I’m supposed to be writing a memoir. After writing a couple of pieces in a Freefall workshop with Barbara Turner-Vesselago, one of the other participants generously offered to take my manuscript to her editor at a well-respected publishing house. I have about a hundred pages written now and am slowly compiling memories of my time with Osho, an Indian mystic who had ashrams in India and in Oregon.
Recently, I had a lively conversation with a judge I met at a wedding, who is about my age and was intrigued by the story. She asked me some excellent questions – similar to the ones that fuel the story, but with a twist that set me off in a slightly different direction.
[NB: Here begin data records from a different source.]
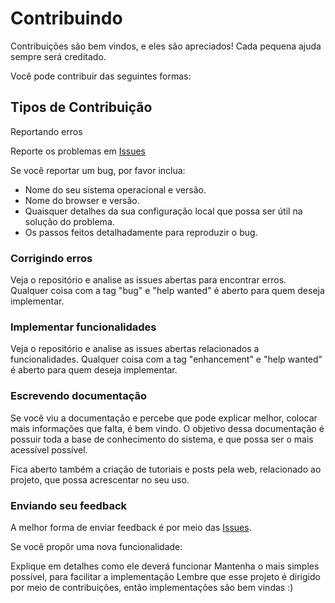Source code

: # Contribuindo

Contribuições são bem vindos, e eles são apreciados! Cada pequena ajuda sempre será creditado.

Você pode contribuir das seguintes formas:

## Tipos de Contribuição

Reportando erros

Reporte os problemas em [Issues](https://github.com/rochacbruno/buscabike/issues)

Se você reportar um bug, por favor inclua:

* Nome do seu sistema operacional e versão.
* Nome do browser e versão.
* Quaisquer detalhes da sua configuração local que possa ser útil na solução do problema.
* Os passos feitos detalhadamente para reproduzir o bug.

### Corrigindo erros

Veja o repositório e analise as issues abertas para encontrar erros. Qualquer coisa com a tag "bug" e "help wanted" é aberto para quem deseja implementar.

### Implementar funcionalidades

Veja o repositório e analise as issues abertas relacionados a funcionalidades. Qualquer coisa com a tag "enhancement" e "help wanted" é aberto para quem deseja implementar.

### Escrevendo documentação

Se você viu a documentação e percebe que pode explicar melhor, colocar mais informações que falta, é bem vindo. O objetivo dessa documentação é possuir toda a base de conhecimento do sistema, e que possa ser o mais acessível possível.

Fica aberto também a criação de tutoriais e posts pela web, relacionado ao projeto, que possa acrescentar no seu uso.

### Enviando seu feedback

A melhor forma de enviar feedback é por meio das [Issues](https://github.com/rochacbruno/buscabike/issues).

Se você propôr uma nova funcionalidade:

Explique em detalhes como ele deverá funcionar
Mantenha o mais simples possível, para facilitar a implementação
Lembre que esse projeto é dirigido por meio de contribuições, então implementações são bem vindas :)
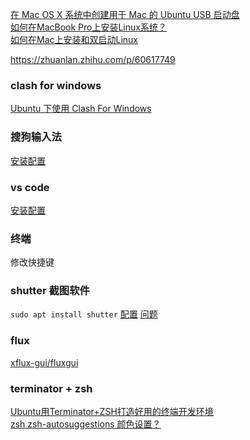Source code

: [在 Mac OS X 系统中创建用于 Mac 的 Ubuntu USB 启动盘](https://linux.cn/article-4697-1.html)  
[如何在MacBook Pro上安装Linux系统？](https://www.zhihu.com/question/348950956)  
[如何在Mac上安装和双启动Linux](https://zhongce.sina.com.cn/article/view/32740/)  

https://zhuanlan.zhihu.com/p/60617749


### clash for windows
[Ubuntu 下使用 Clash For Windows](https://hiif.ong/clash/)


### 搜狗输入法
[安装配置](https://shurufa.sogou.com/linux/guide)  

### vs code
[安装配置](https://blog.csdn.net/m0_44999129/article/details/123125650)  

### 终端
修改快捷键

### shutter 截图软件 
`sudo apt install shutter`
[配置](https://blog.csdn.net/hanshileiai/article/details/46843713)
[问题](https://askubuntu.com/questions/1353360/ubuntu-21-04-shutter-did-not-work-without-x11-server)


### flux
[xflux-gui/fluxgui](https://github.com/xflux-gui/fluxgui)

### terminator + zsh
[Ubuntu用Terminator+ZSH打造好用的终端开发环境](https://zhuanlan.zhihu.com/p/346665734)  
[zsh zsh-autosuggestions 颜色设置？](https://www.zhihu.com/question/265489573)  
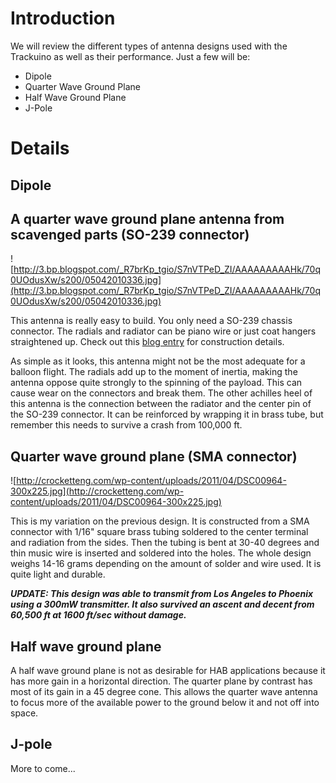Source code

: # Introduction #
We will review the different types of antenna designs used with the Trackuino as well as their performance. Just a few will be:

  * Dipole
  * Quarter Wave Ground Plane
  * Half Wave Ground Plane
  * J-Pole

# Details #

## Dipole ##

## A quarter wave ground plane antenna from scavenged parts (SO-239 connector) ##

![http://3.bp.blogspot.com/_R7brKp_tgio/S7nVTPeD_ZI/AAAAAAAAAHk/70q0UOdusXw/s200/05042010336.jpg](http://3.bp.blogspot.com/_R7brKp_tgio/S7nVTPeD_ZI/AAAAAAAAAHk/70q0UOdusXw/s200/05042010336.jpg)

This antenna is really easy to build. You only need a SO-239 chassis connector. The radials and radiator can be piano wire or just coat hangers straightened up. Check out this [blog entry](http://trackuino.blogspot.com/2010/04/trash-digging-at-its-finest-111-swr-vhf.html) for construction details.

As simple as it looks, this antenna might not be the most adequate for a balloon flight. The radials add up to the moment of inertia, making the antenna oppose quite strongly to the spinning of the payload. This can cause wear on the connectors and break them. The other achilles heel of this antenna is the connection between the radiator and the center pin of the SO-239 connector. It can be reinforced by wrapping it in brass tube, but remember this needs to survive a crash from 100,000 ft.

## Quarter wave ground plane (SMA connector) ##

![http://crocketteng.com/wp-content/uploads/2011/04/DSC00964-300x225.jpg](http://crocketteng.com/wp-content/uploads/2011/04/DSC00964-300x225.jpg)

This is my variation on the previous design. It is constructed from a SMA connector with 1/16" square brass tubing soldered to the center terminal and radiation from the sides. Then the tubing is bent at 30-40 degrees and thin music wire is inserted and soldered into the holes. The whole design weighs 14-16 grams depending on the amount of solder and wire used. It is quite light and durable.

_**UPDATE: This design was able to transmit from Los Angeles to Phoenix using a 300mW transmitter. It also survived an ascent and decent from 60,500 ft at 1600 ft/sec without damage.**_

## Half wave ground plane ##

A half wave ground plane is not as desirable for HAB applications because it has more gain in a horizontal direction. The quarter plane by contrast has most of its gain in a 45 degree cone. This allows the quarter wave antenna to focus more of the available power to the ground below it and not off into space.

## J-pole ##

More to come...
She wanted to know what was the difference between her and me; what was it in me that chose that path, and what might have made her choose that path? Judge or disciple? Law school or commune? It was a fascinating conversation for me, because she was so open, so genuine in her interest… it made me go deeper into the question of motive.
But I haven’t written any more on that subject. Instead, I have been playing with the idea of roadkill, and what would it be like for a woman to have the job of scraping roadkill off the asphalt? Who would she be? What would she want? Who are her friends and what are her issues? And I’m off… 1300 words so far and I am loving the story! I’m just in freefall, not sure where it’s going just yet, but I’m getting to know the crusty Brett, my protagonist, and her sweetheart, James, a gentle guitar-playing younger man who works nights at a grocery store. And their devoted Smooth-haired Fox Terrier, Rimbaud, who won’t eat dry food.
I just have to go for it. As Barbara Turner insists, I have to go where the energy is, and it is most certainly with this story of dead things and babies and freedom and power.
That makes three things on the go – wrapping up the details for Weather Vane and offering it to agents and publishers, the memoir, A Safe Distance, and Roadkill…
Next weekend I’ll be able to hunker right down, as I celebrate my birthday by writing up a storm at Barbara’s Freefall workshop in Newmarket. Even though I generally consider being told what to do about as much fun as having pins stuck in my eyes, these open workshops set me in motion like nothing else does. I’m pretty good on my own, but production is exponentially increased when I write with others in a contained situation.
So off I go to scrape things off the road and turn over guts in my bare hands.